• **WHAT YOU HAVE TO DO**
Lines to restate from the data below: from the one containing "- **Location:** Aft" to the one containing "- **Access:** Access panels", both included. Give them again exactly, and only them.

[[ EXERCISE DATA, beginning ]]

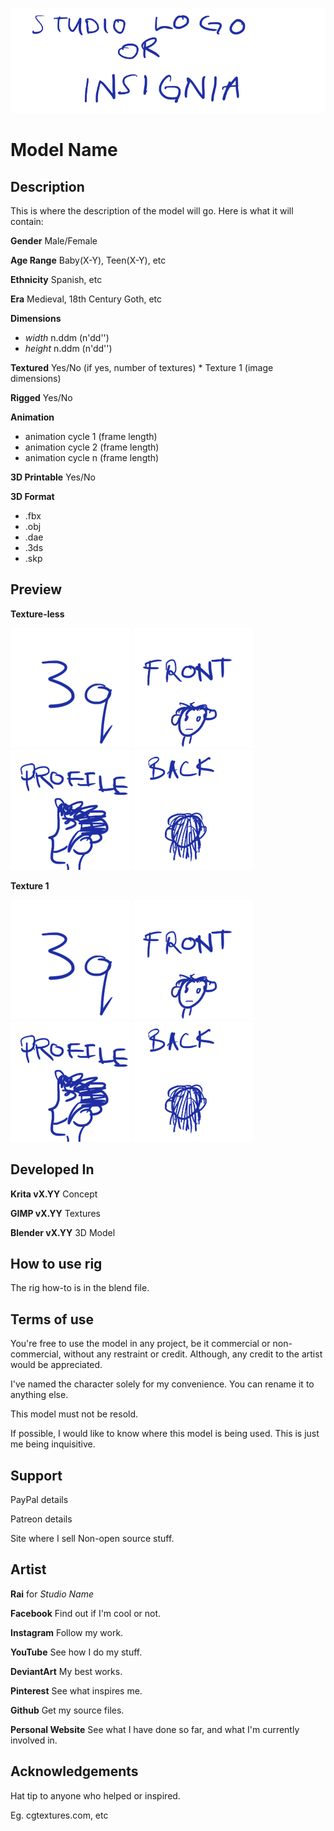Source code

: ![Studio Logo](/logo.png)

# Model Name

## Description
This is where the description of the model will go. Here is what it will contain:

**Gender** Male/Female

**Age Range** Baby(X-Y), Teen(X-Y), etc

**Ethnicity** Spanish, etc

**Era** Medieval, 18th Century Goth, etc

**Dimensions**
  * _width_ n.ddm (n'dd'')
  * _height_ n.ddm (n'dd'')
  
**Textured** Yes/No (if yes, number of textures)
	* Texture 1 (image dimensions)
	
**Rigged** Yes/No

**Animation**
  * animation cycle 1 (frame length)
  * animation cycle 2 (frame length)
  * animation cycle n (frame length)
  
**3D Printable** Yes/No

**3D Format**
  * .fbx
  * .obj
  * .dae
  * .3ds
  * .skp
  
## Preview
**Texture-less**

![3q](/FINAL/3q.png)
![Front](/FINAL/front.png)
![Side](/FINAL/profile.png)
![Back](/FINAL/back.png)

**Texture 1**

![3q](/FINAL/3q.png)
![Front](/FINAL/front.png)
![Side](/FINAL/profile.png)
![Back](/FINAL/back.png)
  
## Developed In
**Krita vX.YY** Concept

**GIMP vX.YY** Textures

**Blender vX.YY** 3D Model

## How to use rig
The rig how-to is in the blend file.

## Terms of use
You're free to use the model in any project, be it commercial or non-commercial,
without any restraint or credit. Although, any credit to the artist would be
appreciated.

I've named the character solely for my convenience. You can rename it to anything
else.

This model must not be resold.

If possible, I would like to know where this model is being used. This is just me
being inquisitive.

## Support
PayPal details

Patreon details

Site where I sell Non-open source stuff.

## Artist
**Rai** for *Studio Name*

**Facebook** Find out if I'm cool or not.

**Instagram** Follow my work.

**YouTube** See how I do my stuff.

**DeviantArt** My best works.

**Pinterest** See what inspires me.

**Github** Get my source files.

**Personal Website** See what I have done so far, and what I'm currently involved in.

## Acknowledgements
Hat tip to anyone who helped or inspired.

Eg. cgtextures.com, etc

[[ EXERCISE DATA, end ]]
[[ EXERCISE DATA, beginning ]]

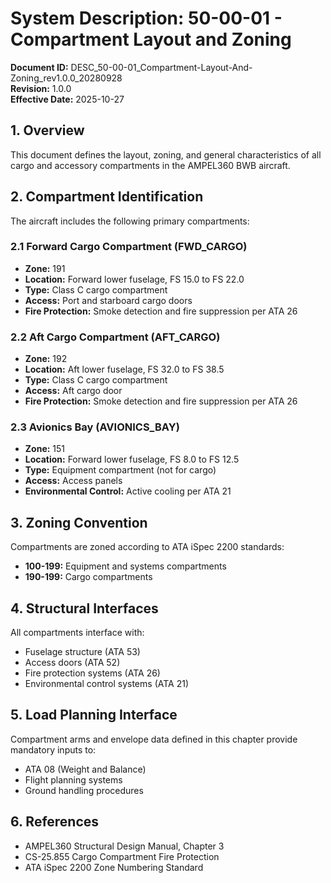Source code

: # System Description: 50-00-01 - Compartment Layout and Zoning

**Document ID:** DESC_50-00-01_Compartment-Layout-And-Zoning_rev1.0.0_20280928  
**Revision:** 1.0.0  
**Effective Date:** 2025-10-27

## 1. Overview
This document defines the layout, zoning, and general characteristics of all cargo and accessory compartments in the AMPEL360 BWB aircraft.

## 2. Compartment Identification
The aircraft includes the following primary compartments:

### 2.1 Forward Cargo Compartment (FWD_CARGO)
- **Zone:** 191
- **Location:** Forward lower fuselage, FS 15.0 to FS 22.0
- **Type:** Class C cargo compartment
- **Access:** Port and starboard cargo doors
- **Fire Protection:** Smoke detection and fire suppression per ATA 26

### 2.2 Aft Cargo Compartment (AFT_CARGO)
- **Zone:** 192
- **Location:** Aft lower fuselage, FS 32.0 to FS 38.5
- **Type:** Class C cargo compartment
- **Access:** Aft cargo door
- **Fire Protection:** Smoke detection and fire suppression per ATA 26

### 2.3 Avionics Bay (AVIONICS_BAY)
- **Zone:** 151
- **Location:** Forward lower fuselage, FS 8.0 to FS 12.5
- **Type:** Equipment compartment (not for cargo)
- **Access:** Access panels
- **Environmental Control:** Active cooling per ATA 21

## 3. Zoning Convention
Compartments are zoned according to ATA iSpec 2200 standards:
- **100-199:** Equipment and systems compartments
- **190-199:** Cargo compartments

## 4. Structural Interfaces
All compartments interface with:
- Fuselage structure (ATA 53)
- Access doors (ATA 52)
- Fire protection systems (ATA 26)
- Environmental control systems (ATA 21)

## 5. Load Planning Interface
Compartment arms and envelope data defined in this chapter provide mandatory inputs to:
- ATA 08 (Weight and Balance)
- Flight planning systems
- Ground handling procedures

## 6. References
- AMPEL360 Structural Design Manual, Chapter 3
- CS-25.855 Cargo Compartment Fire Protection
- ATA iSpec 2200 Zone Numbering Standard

[[ EXERCISE DATA, end ]]

• **RESPONSE**
- **Location:** Aft lower fuselage, FS 32.0 to FS 38.5
- **Type:** Class C cargo compartment
- **Access:** Aft cargo door
- **Fire Protection:** Smoke detection and fire suppression per ATA 26

### 2.3 Avionics Bay (AVIONICS_BAY)
- **Zone:** 151
- **Location:** Forward lower fuselage, FS 8.0 to FS 12.5
- **Type:** Equipment compartment (not for cargo)
- **Access:** Access panels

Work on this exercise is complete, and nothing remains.